Reweighting ensemble probabilities with experimental histogram data constraints using a maximum entropy principle

Entropy maximization methods that update a probability distribution P-0(x) to a new distribution P(x) with the use of externally known, averaged constraints find use in diverse areas. Jaynes developed a Maximum Entropy Procedure (MEP) that is an objective approach to incorporate external data to update P-0(x) to P(x). In this work, we consider the MEP in the context of external data known from a probability distribution versus that from a mean and a few higher moments. An immediate problem is that the conventional iterative Lagrange multiplier method, which relies on inverting a certain covariance matrix, is not applicable here because the covariance matrix is not invertible. We introduce an indicator function method that does not suffer from this problem. It leads to an analytic solution to this version of a MEP. As an example, a previously generated ensemble of peptide conformations used to characterize an intrinsically disordered protein is analyzed. The external constraint is on the radius of gyration probability distribution, p(RG), of this peptide.
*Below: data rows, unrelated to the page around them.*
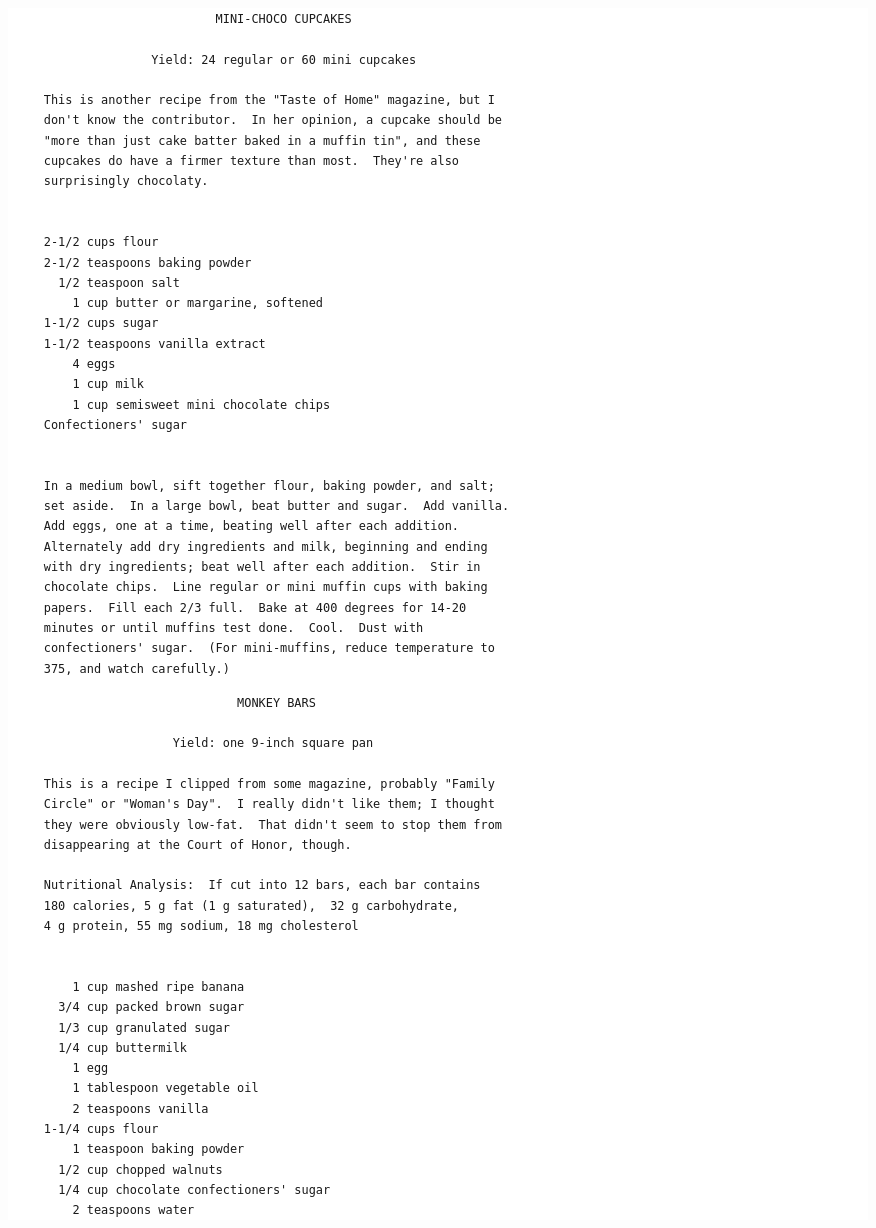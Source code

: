 
                                 MINI-CHOCO CUPCAKES

                        Yield: 24 regular or 60 mini cupcakes

         This is another recipe from the "Taste of Home" magazine, but I
         don't know the contributor.  In her opinion, a cupcake should be
         "more than just cake batter baked in a muffin tin", and these
         cupcakes do have a firmer texture than most.  They're also
         surprisingly chocolaty.


         2-1/2 cups flour
         2-1/2 teaspoons baking powder
           1/2 teaspoon salt
             1 cup butter or margarine, softened
         1-1/2 cups sugar
         1-1/2 teaspoons vanilla extract
             4 eggs
             1 cup milk
             1 cup semisweet mini chocolate chips
         Confectioners' sugar


         In a medium bowl, sift together flour, baking powder, and salt;
         set aside.  In a large bowl, beat butter and sugar.  Add vanilla.
         Add eggs, one at a time, beating well after each addition.
         Alternately add dry ingredients and milk, beginning and ending
         with dry ingredients; beat well after each addition.  Stir in
         chocolate chips.  Line regular or mini muffin cups with baking
         papers.  Fill each 2/3 full.  Bake at 400 degrees for 14-20
         minutes or until muffins test done.  Cool.  Dust with
         confectioners' sugar.  (For mini-muffins, reduce temperature to
         375, and watch carefully.)


                                    MONKEY BARS

                           Yield: one 9-inch square pan

         This is a recipe I clipped from some magazine, probably "Family
         Circle" or "Woman's Day".  I really didn't like them; I thought
         they were obviously low-fat.  That didn't seem to stop them from
         disappearing at the Court of Honor, though.

         Nutritional Analysis:  If cut into 12 bars, each bar contains
         180 calories, 5 g fat (1 g saturated),  32 g carbohydrate,
         4 g protein, 55 mg sodium, 18 mg cholesterol


             1 cup mashed ripe banana
           3/4 cup packed brown sugar
           1/3 cup granulated sugar
           1/4 cup buttermilk
             1 egg
             1 tablespoon vegetable oil
             2 teaspoons vanilla
         1-1/4 cups flour
             1 teaspoon baking powder
           1/2 cup chopped walnuts
           1/4 cup chocolate confectioners' sugar
             2 teaspoons water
Ensemble observables such as geometric, shape characteristics, the residue end-to-end distance distribution, the all atom-pair distribution function related to the scattering intensity, the polyproline II content, and NMR (3)JHNH alpha three bond couplings are evaluated with the initial and updated ensembles. Some observables are found to be insensitive and others sensitive to the external information. An example of a 24-residue peptide, histatin 5, where an experimentally derived p(RG) is available, is also analyzed. Published by AIP Publishing.